"If it sounds good and measures bad, then you're measuring the wrong thing."
I used to believe that, and at one time it made sense to believe it - but technology has finally caught up. So, I no longer believe it's true. There is a measurement for everything now.
"Not everything that counts can be counted, and not everything that can be counted counts."
I think this one is still true.
There is still much to be learned in measurement. The main issue is that we can "count" a lot that may or may not "count" and we don't really know yet. For example, there is a lot still to be learned about dispersion. We also don't really know exactly which aspects of measured performance is the most important. A lot of this stuff was studied using "end run" research and as a result we know how it worked at a fairly gross level. We don't, for example, know exactly how much variation at what frequencies are transparent/perceptible. There is a big difference between the JND of a pure tone and of music played back through a speaker with these errors. When this was studied, it was done using fairly crude methods. At the end of the day, research is expensive and time consuming. You can only look at so much, so you pick what seems like the most important given your time and budget.
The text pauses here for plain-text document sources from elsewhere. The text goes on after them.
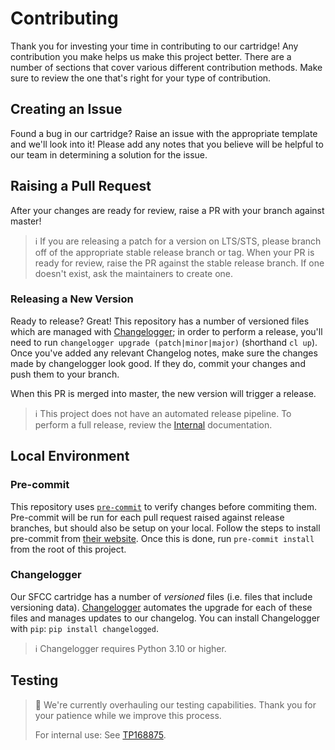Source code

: # Contributing

Thank you for investing your time in contributing to our cartridge! Any
contribution you make helps us make this project better. There are a number
of sections that cover various different contribution methods. Make sure to
review the one that's right for your type of contribution.

## Creating an Issue

Found a bug in our cartridge? Raise an issue with the appropriate template and
we'll look into it! Please add any notes that you believe will be helpful to
our team in determining a solution for the issue.

## Raising a Pull Request

After your changes are ready for review, raise a PR with your branch against master!

> ℹ️  If you are releasing a patch for a version on LTS/STS, please branch off
> of the appropriate stable release branch or tag. When your PR is ready for review,
> raise the PR against the stable release branch. If one doesn't exist, ask the
> maintainers to create one.

### Releasing a New Version

Ready to release? Great! This repository has a number of versioned files which are
managed with [Changelogger](https://pypi.org/project/changelogged/); in order to
perform a release, you'll need to run `changelogger upgrade (patch|minor|major)`
(shorthand `cl up`). Once you've added any relevant Changelog notes, make sure
the changes made by changelogger look good. If they do, commit your changes and
push them to your branch.

When this PR is merged into master, the new version will trigger a release.

> ℹ️  This project does not have an automated release pipeline. To perform a full
> release, review the [Internal](INTERNAL.md) documentation.
## Local Environment

### Pre-commit

This repository uses [`pre-commit`](https://pre-commit.com/) to verify changes
before commiting them. Pre-commit will be run for each pull request raised
against release branches, but should also be setup on your local. Follow the
steps to install pre-commit from [their website](https://pre-commit.com/).
Once this is done, run `pre-commit install` from the root of this project.

### Changelogger

Our SFCC cartridge has a number of _versioned_ files (i.e. files that include
versioning data). [Changelogger](https://pypi.org/project/changelogged/) automates
the upgrade for each of these files and manages updates to our changelog. You can
install Changelogger with `pip`: `pip install changelogged`.

> ℹ️  Changelogger requires Python 3.10 or higher.

## Testing

> 🚧 We're currently overhauling our testing capabilities. Thank you for your
> patience while we improve this process.
>
> For internal use: See [TP168875](https://klaviyo.tpondemand.com/entity/168875-spike-sfcc-src-directory-migration-strategy).
>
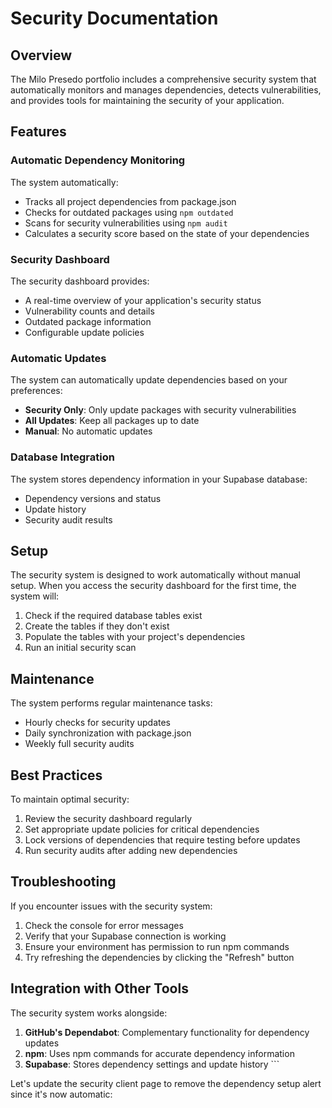 # Security Documentation

## Overview

The Milo Presedo portfolio includes a comprehensive security system that automatically monitors and manages dependencies, detects vulnerabilities, and provides tools for maintaining the security of your application.

## Features

### Automatic Dependency Monitoring

The system automatically:

- Tracks all project dependencies from package.json
- Checks for outdated packages using `npm outdated`
- Scans for security vulnerabilities using `npm audit`
- Calculates a security score based on the state of your dependencies

### Security Dashboard

The security dashboard provides:

- A real-time overview of your application's security status
- Vulnerability counts and details
- Outdated package information
- Configurable update policies

### Automatic Updates

The system can automatically update dependencies based on your preferences:

- **Security Only**: Only update packages with security vulnerabilities
- **All Updates**: Keep all packages up to date
- **Manual**: No automatic updates

### Database Integration

The system stores dependency information in your Supabase database:

- Dependency versions and status
- Update history
- Security audit results

## Setup

The security system is designed to work automatically without manual setup. When you access the security dashboard for the first time, the system will:

1. Check if the required database tables exist
2. Create the tables if they don't exist
3. Populate the tables with your project's dependencies
4. Run an initial security scan

## Maintenance

The system performs regular maintenance tasks:

- Hourly checks for security updates
- Daily synchronization with package.json
- Weekly full security audits

## Best Practices

To maintain optimal security:

1. Review the security dashboard regularly
2. Set appropriate update policies for critical dependencies
3. Lock versions of dependencies that require testing before updates
4. Run security audits after adding new dependencies

## Troubleshooting

If you encounter issues with the security system:

1. Check the console for error messages
2. Verify that your Supabase connection is working
3. Ensure your environment has permission to run npm commands
4. Try refreshing the dependencies by clicking the "Refresh" button

## Integration with Other Tools

The security system works alongside:

1. **GitHub's Dependabot**: Complementary functionality for dependency updates
2. **npm**: Uses npm commands for accurate dependency information
3. **Supabase**: Stores dependency settings and update history
\`\`\`

Let's update the security client page to remove the dependency setup alert since it's now automatic:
I think the main reason people think a bad measuring speaker sounds good is that they either have hearing problems or they simply don't know better. I doubt anyone, under blinded conditions, would prefer the sound of a really flawed/colored speaker. On the other hand, I do think a speaker could be flawed and have those flaws not matter. When Toole and Olive did a lot of this work, it took on a kind of smoother is better approach to the Spin data. But there has to be a limit where it doesn't matter anymore. We have measured a lot of speakers that had a good response for the most part, some minor issues in our opinion, and we thought it sounded really good. We didn't hear evidence of those flaws. We would question how audible they are. And we are pretty sure they aren't something that has been extensively studied. here an example would be the Polks I recently reviewed where I found that the tweeter beamed excessively. It was still smooth where it counted. Is it really possible to hear a speaker that is -30dB by 30 degrees at 15khz? I don't think so, or at least, I don't think its all that audible or matters all that much.
What about some disturbances in the integration due to directivity mismatch. We see that a lot. If it gets everything else right, including a very smooth listening window, does it matter? The research doesn't really say, they didn't test those kinds of issues (What was tested was far more extreme/flawed than what we typically see today). We've discussed this and question, again, if there is some limit where the amount of error is minor enough to not matter.